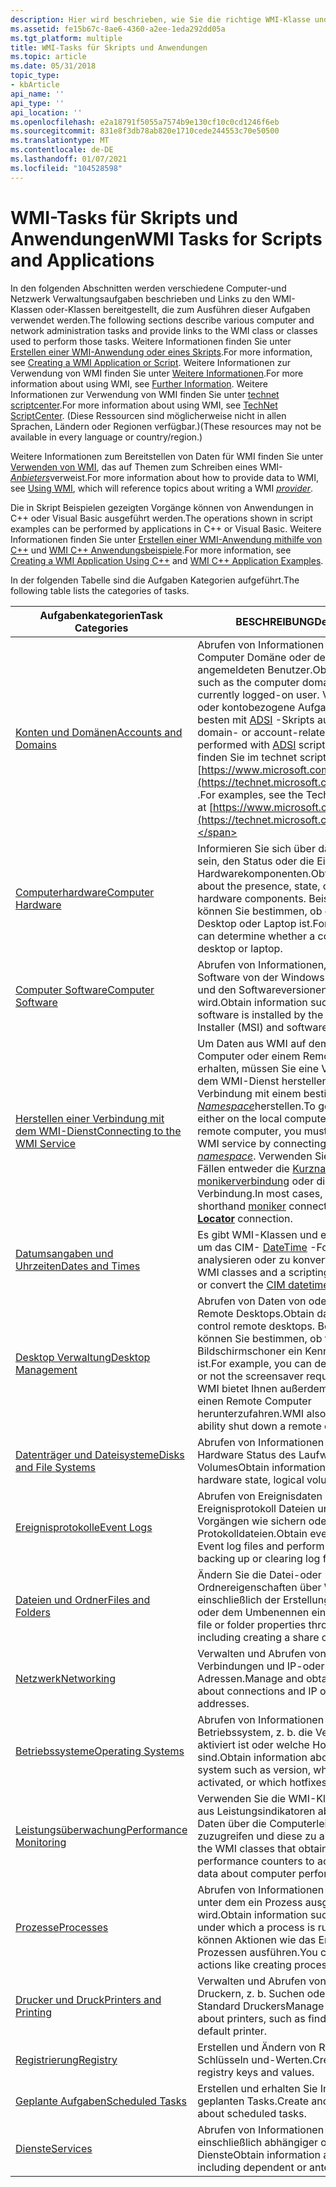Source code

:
 ```yaml
---
description: Hier wird beschrieben, wie Sie die richtige WMI-Klasse und die richtigen Prozeduren für Skripts und Anwendungen finden, die allgemeine Computer-und Netzwerk Verwaltungsaufgaben ausführen.
ms.assetid: fe15b67c-8ae6-4360-a2ee-1eda292dd05a
ms.tgt_platform: multiple
title: WMI-Tasks für Skripts und Anwendungen
ms.topic: article
ms.date: 05/31/2018
topic_type:
- kbArticle
api_name: ''
api_type: ''
api_location: ''
ms.openlocfilehash: e2a18791f5055a7574b9e130cf10c0cd1246f6eb
ms.sourcegitcommit: 831e8f3db78ab820e1710cede244553c70e50500
ms.translationtype: MT
ms.contentlocale: de-DE
ms.lasthandoff: 01/07/2021
ms.locfileid: "104528598"
---
```

# <a name="wmi-tasks-for-scripts-and-applications"></a><span data-ttu-id="6ffcd-103">WMI-Tasks für Skripts und Anwendungen</span><span class="sxs-lookup"><span data-stu-id="6ffcd-103">WMI Tasks for Scripts and Applications</span></span>

<span data-ttu-id="6ffcd-104">In den folgenden Abschnitten werden verschiedene Computer-und Netzwerk Verwaltungsaufgaben beschrieben und Links zu den WMI-Klassen oder-Klassen bereitgestellt, die zum Ausführen dieser Aufgaben verwendet werden.</span><span class="sxs-lookup"><span data-stu-id="6ffcd-104">The following sections describe various computer and network administration tasks and provide links to the WMI class or classes used to perform those tasks.</span></span> <span data-ttu-id="6ffcd-105">Weitere Informationen finden Sie unter [Erstellen einer WMI-Anwendung oder eines Skripts](creating-a-wmi-application-or-script.md).</span><span class="sxs-lookup"><span data-stu-id="6ffcd-105">For more information, see [Creating a WMI Application or Script](creating-a-wmi-application-or-script.md).</span></span> <span data-ttu-id="6ffcd-106">Weitere Informationen zur Verwendung von WMI finden Sie unter [Weitere Informationen](further-information.md).</span><span class="sxs-lookup"><span data-stu-id="6ffcd-106">For more information about using WMI, see [Further Information](further-information.md).</span></span> <span data-ttu-id="6ffcd-107">Weitere Informationen zur Verwendung von WMI finden Sie unter [technet scriptcenter](https://www.microsoft.com/technet/scriptcenter/default.mspx).</span><span class="sxs-lookup"><span data-stu-id="6ffcd-107">For more information about using WMI, see [TechNet ScriptCenter](https://www.microsoft.com/technet/scriptcenter/default.mspx).</span></span> <span data-ttu-id="6ffcd-108">(Diese Ressourcen sind möglicherweise nicht in allen Sprachen, Ländern oder Regionen verfügbar.)</span><span class="sxs-lookup"><span data-stu-id="6ffcd-108">(These resources may not be available in every language or country/region.)</span></span>

<span data-ttu-id="6ffcd-109">Weitere Informationen zum Bereitstellen von Daten für WMI finden Sie unter [Verwenden von WMI](using-wmi.md), das auf Themen zum Schreiben eines WMI- [*Anbieters*](gloss-p.md)verweist.</span><span class="sxs-lookup"><span data-stu-id="6ffcd-109">For more information about how to provide data to WMI, see [Using WMI](using-wmi.md), which will reference topics about writing a WMI [*provider*](gloss-p.md).</span></span>

<span data-ttu-id="6ffcd-110">Die in Skript Beispielen gezeigten Vorgänge können von Anwendungen in C++ oder Visual Basic ausgeführt werden.</span><span class="sxs-lookup"><span data-stu-id="6ffcd-110">The operations shown in script examples can be performed by applications in C++ or Visual Basic.</span></span> <span data-ttu-id="6ffcd-111">Weitere Informationen finden Sie unter [Erstellen einer WMI-Anwendung mithilfe von C++](creating-a-wmi-application-using-c-.md) und [WMI C++ Anwendungsbeispiele](wmi-c---application-examples.md).</span><span class="sxs-lookup"><span data-stu-id="6ffcd-111">For more information, see [Creating a WMI Application Using C++](creating-a-wmi-application-using-c-.md) and [WMI C++ Application Examples](wmi-c---application-examples.md).</span></span>

<span data-ttu-id="6ffcd-112">In der folgenden Tabelle sind die Aufgaben Kategorien aufgeführt.</span><span class="sxs-lookup"><span data-stu-id="6ffcd-112">The following table lists the categories of tasks.</span></span>



| <span data-ttu-id="6ffcd-113">Aufgabenkategorien</span><span class="sxs-lookup"><span data-stu-id="6ffcd-113">Task Categories</span></span>                                                               | <span data-ttu-id="6ffcd-114">BESCHREIBUNG</span><span class="sxs-lookup"><span data-stu-id="6ffcd-114">Description</span></span>                                                                                                                                                                                                                                                                                                                                               |
|-------------------------------------------------------------------------------|-----------------------------------------------------------------------------------------------------------------------------------------------------------------------------------------------------------------------------------------------------------------------------------------------------------------------------------------------------------|
| [<span data-ttu-id="6ffcd-115">Konten und Domänen</span><span class="sxs-lookup"><span data-stu-id="6ffcd-115">Accounts and Domains</span></span>](wmi-tasks--accounts-and-domains.md)                   | <span data-ttu-id="6ffcd-116">Abrufen von Informationen wie der Computer Domäne oder dem aktuell angemeldeten Benutzer.</span><span class="sxs-lookup"><span data-stu-id="6ffcd-116">Obtain information such as the computer domain or the currently logged-on user.</span></span> <span data-ttu-id="6ffcd-117">Viele Domänen-oder kontobezogene Aufgaben werden am besten mit [ADSI](/windows/desktop/ADSI/active-directory-service-interfaces-adsi) -Skripts ausgeführt.</span><span class="sxs-lookup"><span data-stu-id="6ffcd-117">Many domain- or account-related tasks are best performed with [ADSI](/windows/desktop/ADSI/active-directory-service-interfaces-adsi) scripts.</span></span> <span data-ttu-id="6ffcd-118">Beispiele finden Sie im technet scriptcenter unter [https://www.microsoft.com/technet](https://technet.microsoft.com/default.aspx) .</span><span class="sxs-lookup"><span data-stu-id="6ffcd-118">For examples, see the TechNet ScriptCenter at [https://www.microsoft.com/technet](https://technet.microsoft.com/default.aspx).</span></span> |
| [<span data-ttu-id="6ffcd-119">Computerhardware</span><span class="sxs-lookup"><span data-stu-id="6ffcd-119">Computer Hardware</span></span>](wmi-tasks--computer-hardware.md)                         | <span data-ttu-id="6ffcd-120">Informieren Sie sich über das vorhanden sein, den Status oder die Eigenschaften von Hardwarekomponenten.</span><span class="sxs-lookup"><span data-stu-id="6ffcd-120">Obtain information about the presence, state, or properties of hardware components.</span></span> <span data-ttu-id="6ffcd-121">Beispielsweise können Sie bestimmen, ob ein Computer ein Desktop oder Laptop ist.</span><span class="sxs-lookup"><span data-stu-id="6ffcd-121">For example, you can determine whether a computer is a desktop or laptop.</span></span>                                                                                                                                                                                             |
| [<span data-ttu-id="6ffcd-122">Computer Software</span><span class="sxs-lookup"><span data-stu-id="6ffcd-122">Computer Software</span></span>](wmi-tasks--computer-software.md)                         | <span data-ttu-id="6ffcd-123">Abrufen von Informationen, wie z. b. welche Software von der Windows Installer (MSI) und den Softwareversionen installiert wird.</span><span class="sxs-lookup"><span data-stu-id="6ffcd-123">Obtain information such as which software is installed by the Windows Installer (MSI) and software versions.</span></span>                                                                                                                                                                                                                                              |
| [<span data-ttu-id="6ffcd-124">Herstellen einer Verbindung mit dem WMI-Dienst</span><span class="sxs-lookup"><span data-stu-id="6ffcd-124">Connecting to the WMI Service</span></span>](wmi-tasks--connecting-to-the-wmi-service.md) | <span data-ttu-id="6ffcd-125">Um Daten aus WMI auf dem lokalen Computer oder einem Remote Computer zu erhalten, müssen Sie eine Verbindung mit dem WMI-Dienst herstellen, indem Sie eine Verbindung mit einem bestimmten [*Namespace*](gloss-n.md)herstellen.</span><span class="sxs-lookup"><span data-stu-id="6ffcd-125">To get data from WMI, either on the local computer or from a remote computer, you must connect to the WMI service by connecting to a specific [*namespace*](gloss-n.md).</span></span> <span data-ttu-id="6ffcd-126">Verwenden Sie in den meisten Fällen entweder die [Kurznamen-monikerverbindung](creating-a-wmi-script.md) oder die [**Locator**](swbemlocator-connectserver.md) -Verbindung.</span><span class="sxs-lookup"><span data-stu-id="6ffcd-126">In most cases, use either the shorthand [moniker](creating-a-wmi-script.md) connection or the [**Locator**](swbemlocator-connectserver.md) connection.</span></span>    |
| [<span data-ttu-id="6ffcd-127">Datumsangaben und Uhrzeiten</span><span class="sxs-lookup"><span data-stu-id="6ffcd-127">Dates and Times</span></span>](wmi-tasks--dates-and-times.md)                             | <span data-ttu-id="6ffcd-128">Es gibt WMI-Klassen und ein Skript Objekt, um das CIM- [DateTime](date-and-time-format.md) -Format zu analysieren oder zu konvertieren.</span><span class="sxs-lookup"><span data-stu-id="6ffcd-128">There are WMI classes and a scripting object to parse or convert the [CIM datetime](date-and-time-format.md) format.</span></span>                                                                                                                                                                                                                                     |
| [<span data-ttu-id="6ffcd-129">Desktop Verwaltung</span><span class="sxs-lookup"><span data-stu-id="6ffcd-129">Desktop Management</span></span>](wmi-tasks--desktop-management.md)                       | <span data-ttu-id="6ffcd-130">Abrufen von Daten von oder Steuern von Remote Desktops.</span><span class="sxs-lookup"><span data-stu-id="6ffcd-130">Obtain data from or control remote desktops.</span></span> <span data-ttu-id="6ffcd-131">Beispielsweise können Sie bestimmen, ob für den Bildschirmschoner ein Kennwort erforderlich ist.</span><span class="sxs-lookup"><span data-stu-id="6ffcd-131">For example, you can determine whether or not the screensaver requires a password.</span></span> <span data-ttu-id="6ffcd-132">WMI bietet Ihnen außerdem die Möglichkeit, einen Remote Computer herunterzufahren.</span><span class="sxs-lookup"><span data-stu-id="6ffcd-132">WMI also gives you the ability shut down a remote computer.</span></span>                                                                                                                                                               |
| [<span data-ttu-id="6ffcd-133">Datenträger und Dateisysteme</span><span class="sxs-lookup"><span data-stu-id="6ffcd-133">Disks and File Systems</span></span>](wmi-tasks--disks-and-file-systems.md)               | <span data-ttu-id="6ffcd-134">Abrufen von Informationen über den Hardware Status des Laufwerks, logische Volumes</span><span class="sxs-lookup"><span data-stu-id="6ffcd-134">Obtain information about disk drive hardware state, logical volumes.</span></span>                                                                                                                                                                                                                                                                                      |
| [<span data-ttu-id="6ffcd-135">Ereignisprotokolle</span><span class="sxs-lookup"><span data-stu-id="6ffcd-135">Event Logs</span></span>](wmi-tasks--event-logs.md)                                       | <span data-ttu-id="6ffcd-136">Abrufen von Ereignisdaten aus NT-Ereignisprotokoll Dateien und Ausführen von Vorgängen wie sichern oder Löschen von Protokolldateien.</span><span class="sxs-lookup"><span data-stu-id="6ffcd-136">Obtain event data from NT Event log files and perform operations like backing up or clearing log files.</span></span>                                                                                                                                                                                                                                                   |
| [<span data-ttu-id="6ffcd-137">Dateien und Ordner</span><span class="sxs-lookup"><span data-stu-id="6ffcd-137">Files and Folders</span></span>](wmi-tasks--files-and-folders.md)                         | <span data-ttu-id="6ffcd-138">Ändern Sie die Datei-oder Ordnereigenschaften über WMI, einschließlich der Erstellung einer Freigabe oder dem Umbenennen einer Datei.</span><span class="sxs-lookup"><span data-stu-id="6ffcd-138">Change file or folder properties through WMI, including creating a share or renaming a file.</span></span>                                                                                                                                                                                                                                                              |
| [<span data-ttu-id="6ffcd-139">Netzwerk</span><span class="sxs-lookup"><span data-stu-id="6ffcd-139">Networking</span></span>](wmi-tasks--networking.md)                                       | <span data-ttu-id="6ffcd-140">Verwalten und Abrufen von Informationen zu Verbindungen und IP-oder Mac-Adressen.</span><span class="sxs-lookup"><span data-stu-id="6ffcd-140">Manage and obtain information about connections and IP or MAC addresses.</span></span>                                                                                                                                                                                                                                                                                  |
| [<span data-ttu-id="6ffcd-141">Betriebssysteme</span><span class="sxs-lookup"><span data-stu-id="6ffcd-141">Operating Systems</span></span>](wmi-tasks--operating-systems.md)                         | <span data-ttu-id="6ffcd-142">Abrufen von Informationen über das Betriebssystem, z. b. die Version, ob diese aktiviert ist oder welche Hotfixes installiert sind.</span><span class="sxs-lookup"><span data-stu-id="6ffcd-142">Obtain information about the operating system such as version, whether it is activated, or which hotfixes are installed.</span></span>                                                                                                                                                                                                                                  |
| [<span data-ttu-id="6ffcd-143">Leistungsüberwachung</span><span class="sxs-lookup"><span data-stu-id="6ffcd-143">Performance Monitoring</span></span>](wmi-tasks--performance-monitoring.md)               | <span data-ttu-id="6ffcd-144">Verwenden Sie die WMI-Klassen, die Daten aus Leistungsindikatoren abrufen, um auf Daten über die Computerleistung zuzugreifen und diese zu aktualisieren.</span><span class="sxs-lookup"><span data-stu-id="6ffcd-144">Use the WMI classes that obtain data from performance counters to access and refresh data about computer performance.</span></span>                                                                                                                                                                                                                                     |
| [<span data-ttu-id="6ffcd-145">Prozesse</span><span class="sxs-lookup"><span data-stu-id="6ffcd-145">Processes</span></span>](wmi-tasks--processes.md)                                         | <span data-ttu-id="6ffcd-146">Abrufen von Informationen wie dem Konto, unter dem ein Prozess ausgeführt wird.</span><span class="sxs-lookup"><span data-stu-id="6ffcd-146">Obtain information such as the account under which a process is running.</span></span> <span data-ttu-id="6ffcd-147">Sie können Aktionen wie das Erstellen von Prozessen ausführen.</span><span class="sxs-lookup"><span data-stu-id="6ffcd-147">You can perform actions like creating processes.</span></span>                                                                                                                                                                                                                                 |
| [<span data-ttu-id="6ffcd-148">Drucker und Druck</span><span class="sxs-lookup"><span data-stu-id="6ffcd-148">Printers and Printing</span></span>](wmi-tasks--printers-and-printing.md)                 | <span data-ttu-id="6ffcd-149">Verwalten und Abrufen von Daten zu Druckern, z. b. Suchen oder Festlegen des Standard Druckers</span><span class="sxs-lookup"><span data-stu-id="6ffcd-149">Manage and obtain data about printers, such as finding or setting the default printer.</span></span>                                                                                                                                                                                                                                                                    |
| [<span data-ttu-id="6ffcd-150">Registrierung</span><span class="sxs-lookup"><span data-stu-id="6ffcd-150">Registry</span></span>](wmi-tasks--registry.md)                                           | <span data-ttu-id="6ffcd-151">Erstellen und Ändern von Registrierungs Schlüsseln und-Werten.</span><span class="sxs-lookup"><span data-stu-id="6ffcd-151">Create and modify registry keys and values.</span></span>                                                                                                                                                                                                                                                                                                               |
| [<span data-ttu-id="6ffcd-152">Geplante Aufgaben</span><span class="sxs-lookup"><span data-stu-id="6ffcd-152">Scheduled Tasks</span></span>](wmi-tasks--scheduled-tasks.md)                             | <span data-ttu-id="6ffcd-153">Erstellen und erhalten Sie Informationen zu geplanten Tasks.</span><span class="sxs-lookup"><span data-stu-id="6ffcd-153">Create and get information about scheduled tasks.</span></span>                                                                                                                                                                                                                                                                                                         |
| [<span data-ttu-id="6ffcd-154">Dienste</span><span class="sxs-lookup"><span data-stu-id="6ffcd-154">Services</span></span>](wmi-tasks--services.md)                                           | <span data-ttu-id="6ffcd-155">Abrufen von Informationen zu Diensten, einschließlich abhängiger oder Vorgänger Dienste</span><span class="sxs-lookup"><span data-stu-id="6ffcd-155">Obtain information about services, including dependent or antecedent services.</span></span>                                                                                                                                                                                                                                                                            |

──────────

#### [TASK BRIEF]
Scan the records for the word "applications" and copy every line where it is found.

#### [SOLUTION TO THIS EXERCISE]
# <a name="wmi-tasks-for-scripts-and-applications"></a><span data-ttu-id="6ffcd-103">WMI-Tasks für Skripts und Anwendungen</span><span class="sxs-lookup"><span data-stu-id="6ffcd-103">WMI Tasks for Scripts and Applications</span></span>
<span data-ttu-id="6ffcd-110">Die in Skript Beispielen gezeigten Vorgänge können von Anwendungen in C++ oder Visual Basic ausgeführt werden.</span><span class="sxs-lookup"><span data-stu-id="6ffcd-110">The operations shown in script examples can be performed by applications in C++ or Visual Basic.</span></span> <span data-ttu-id="6ffcd-111">Weitere Informationen finden Sie unter [Erstellen einer WMI-Anwendung mithilfe von C++](creating-a-wmi-application-using-c-.md) und [WMI C++ Anwendungsbeispiele](wmi-c---application-examples.md).</span><span class="sxs-lookup"><span data-stu-id="6ffcd-111">For more information, see [Creating a WMI Application Using C++](creating-a-wmi-application-using-c-.md) and [WMI C++ Application Examples](wmi-c---application-examples.md).</span></span>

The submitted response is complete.